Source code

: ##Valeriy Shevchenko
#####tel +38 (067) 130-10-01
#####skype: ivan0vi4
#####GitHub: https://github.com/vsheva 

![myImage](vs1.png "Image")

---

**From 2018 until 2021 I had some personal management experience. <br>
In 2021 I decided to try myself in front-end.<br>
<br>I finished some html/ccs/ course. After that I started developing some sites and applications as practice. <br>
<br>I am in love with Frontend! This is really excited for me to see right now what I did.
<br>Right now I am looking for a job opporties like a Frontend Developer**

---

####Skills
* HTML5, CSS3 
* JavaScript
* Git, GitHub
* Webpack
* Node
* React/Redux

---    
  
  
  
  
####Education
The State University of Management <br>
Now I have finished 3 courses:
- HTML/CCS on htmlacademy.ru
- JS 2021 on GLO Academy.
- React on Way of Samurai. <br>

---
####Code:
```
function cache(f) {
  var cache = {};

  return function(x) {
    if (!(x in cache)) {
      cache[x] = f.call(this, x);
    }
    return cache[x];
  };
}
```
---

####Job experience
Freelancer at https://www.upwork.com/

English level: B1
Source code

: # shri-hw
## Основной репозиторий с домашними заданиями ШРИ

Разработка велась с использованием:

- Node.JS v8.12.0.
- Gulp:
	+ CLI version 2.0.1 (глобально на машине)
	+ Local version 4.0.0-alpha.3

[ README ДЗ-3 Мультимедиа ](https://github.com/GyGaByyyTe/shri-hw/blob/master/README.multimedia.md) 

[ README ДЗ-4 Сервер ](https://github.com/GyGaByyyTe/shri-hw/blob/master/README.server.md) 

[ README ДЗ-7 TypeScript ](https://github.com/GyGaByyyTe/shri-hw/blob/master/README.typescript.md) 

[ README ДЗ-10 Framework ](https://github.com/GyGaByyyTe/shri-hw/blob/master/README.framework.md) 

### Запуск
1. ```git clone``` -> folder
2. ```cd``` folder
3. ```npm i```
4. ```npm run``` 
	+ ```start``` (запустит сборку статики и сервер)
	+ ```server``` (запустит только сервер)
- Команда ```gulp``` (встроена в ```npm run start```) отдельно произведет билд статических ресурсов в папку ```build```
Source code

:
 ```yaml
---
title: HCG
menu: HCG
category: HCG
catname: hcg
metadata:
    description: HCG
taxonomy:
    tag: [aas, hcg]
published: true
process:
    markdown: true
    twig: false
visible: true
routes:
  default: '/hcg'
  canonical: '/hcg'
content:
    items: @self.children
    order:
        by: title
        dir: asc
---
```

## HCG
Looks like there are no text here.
* * *
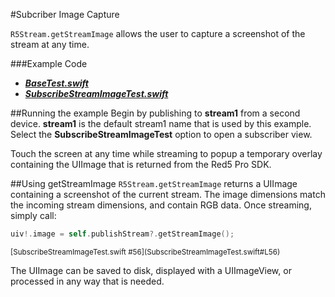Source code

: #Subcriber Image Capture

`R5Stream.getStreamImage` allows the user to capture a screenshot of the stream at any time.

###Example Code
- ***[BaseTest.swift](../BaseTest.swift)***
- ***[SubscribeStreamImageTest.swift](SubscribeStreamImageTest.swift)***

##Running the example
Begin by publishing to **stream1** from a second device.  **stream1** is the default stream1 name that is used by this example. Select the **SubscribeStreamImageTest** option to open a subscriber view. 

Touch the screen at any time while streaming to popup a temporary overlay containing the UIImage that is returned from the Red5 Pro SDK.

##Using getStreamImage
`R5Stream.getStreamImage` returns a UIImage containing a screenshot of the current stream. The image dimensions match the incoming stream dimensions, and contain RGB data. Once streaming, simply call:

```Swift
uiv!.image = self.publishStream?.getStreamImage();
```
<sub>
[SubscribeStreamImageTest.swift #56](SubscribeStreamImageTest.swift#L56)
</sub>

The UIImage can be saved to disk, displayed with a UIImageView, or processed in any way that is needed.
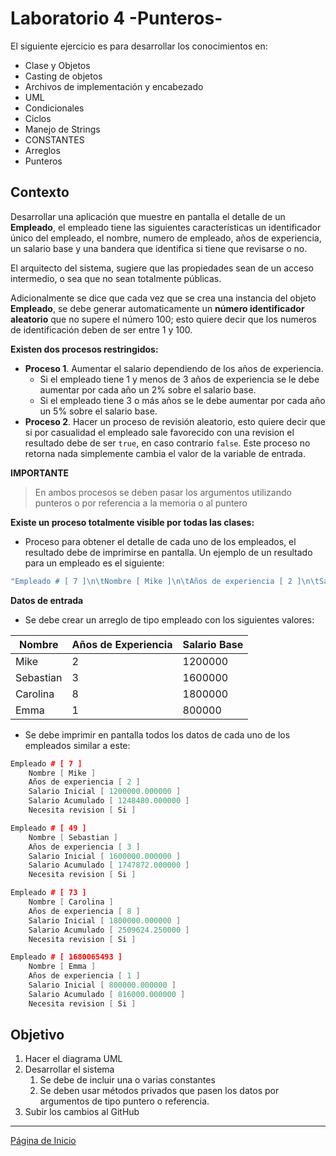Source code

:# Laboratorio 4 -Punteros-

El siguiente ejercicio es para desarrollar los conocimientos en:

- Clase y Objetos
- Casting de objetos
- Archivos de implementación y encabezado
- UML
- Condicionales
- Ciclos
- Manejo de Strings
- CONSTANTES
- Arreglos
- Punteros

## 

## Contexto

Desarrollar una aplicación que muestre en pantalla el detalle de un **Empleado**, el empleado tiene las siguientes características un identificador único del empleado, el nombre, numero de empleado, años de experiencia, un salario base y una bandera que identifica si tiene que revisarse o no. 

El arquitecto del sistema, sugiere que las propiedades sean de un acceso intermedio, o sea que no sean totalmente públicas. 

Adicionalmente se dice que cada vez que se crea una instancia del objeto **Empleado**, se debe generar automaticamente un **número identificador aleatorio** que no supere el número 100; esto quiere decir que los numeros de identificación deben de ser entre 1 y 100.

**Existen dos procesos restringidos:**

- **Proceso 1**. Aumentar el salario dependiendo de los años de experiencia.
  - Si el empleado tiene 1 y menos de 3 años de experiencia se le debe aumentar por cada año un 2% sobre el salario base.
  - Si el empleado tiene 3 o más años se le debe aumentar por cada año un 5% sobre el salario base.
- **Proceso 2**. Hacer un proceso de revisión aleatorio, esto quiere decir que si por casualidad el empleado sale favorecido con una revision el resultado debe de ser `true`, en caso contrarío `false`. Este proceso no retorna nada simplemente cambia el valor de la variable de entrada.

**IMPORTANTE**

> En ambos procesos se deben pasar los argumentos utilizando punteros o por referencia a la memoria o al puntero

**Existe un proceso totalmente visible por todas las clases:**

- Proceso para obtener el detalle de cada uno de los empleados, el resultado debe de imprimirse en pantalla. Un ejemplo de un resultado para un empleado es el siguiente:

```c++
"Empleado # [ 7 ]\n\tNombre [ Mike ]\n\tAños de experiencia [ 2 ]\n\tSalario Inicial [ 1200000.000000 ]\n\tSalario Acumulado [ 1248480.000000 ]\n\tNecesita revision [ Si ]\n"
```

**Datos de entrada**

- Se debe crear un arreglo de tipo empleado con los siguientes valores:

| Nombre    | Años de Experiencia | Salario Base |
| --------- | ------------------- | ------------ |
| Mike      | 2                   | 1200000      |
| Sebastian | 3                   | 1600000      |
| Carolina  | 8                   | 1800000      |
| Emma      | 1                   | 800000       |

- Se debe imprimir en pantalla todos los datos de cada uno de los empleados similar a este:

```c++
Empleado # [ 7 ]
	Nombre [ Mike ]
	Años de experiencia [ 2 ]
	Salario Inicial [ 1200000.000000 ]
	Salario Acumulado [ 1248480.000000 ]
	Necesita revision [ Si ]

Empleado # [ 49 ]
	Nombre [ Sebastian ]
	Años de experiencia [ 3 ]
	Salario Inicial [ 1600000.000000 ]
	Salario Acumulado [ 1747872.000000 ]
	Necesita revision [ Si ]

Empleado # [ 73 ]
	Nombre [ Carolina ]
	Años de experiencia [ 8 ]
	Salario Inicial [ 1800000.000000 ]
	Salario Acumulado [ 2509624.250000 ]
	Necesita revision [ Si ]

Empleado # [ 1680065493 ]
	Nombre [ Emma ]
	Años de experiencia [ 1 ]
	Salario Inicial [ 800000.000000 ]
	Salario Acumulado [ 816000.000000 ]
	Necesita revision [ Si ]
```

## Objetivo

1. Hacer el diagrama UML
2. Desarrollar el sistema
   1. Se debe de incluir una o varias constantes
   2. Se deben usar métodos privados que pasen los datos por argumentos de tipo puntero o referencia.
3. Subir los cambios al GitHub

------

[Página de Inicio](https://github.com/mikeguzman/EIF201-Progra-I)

◆ Exercise instructions: State only the number of lines above that contain the word "Acumulado".

◆ Solution to the problem: 5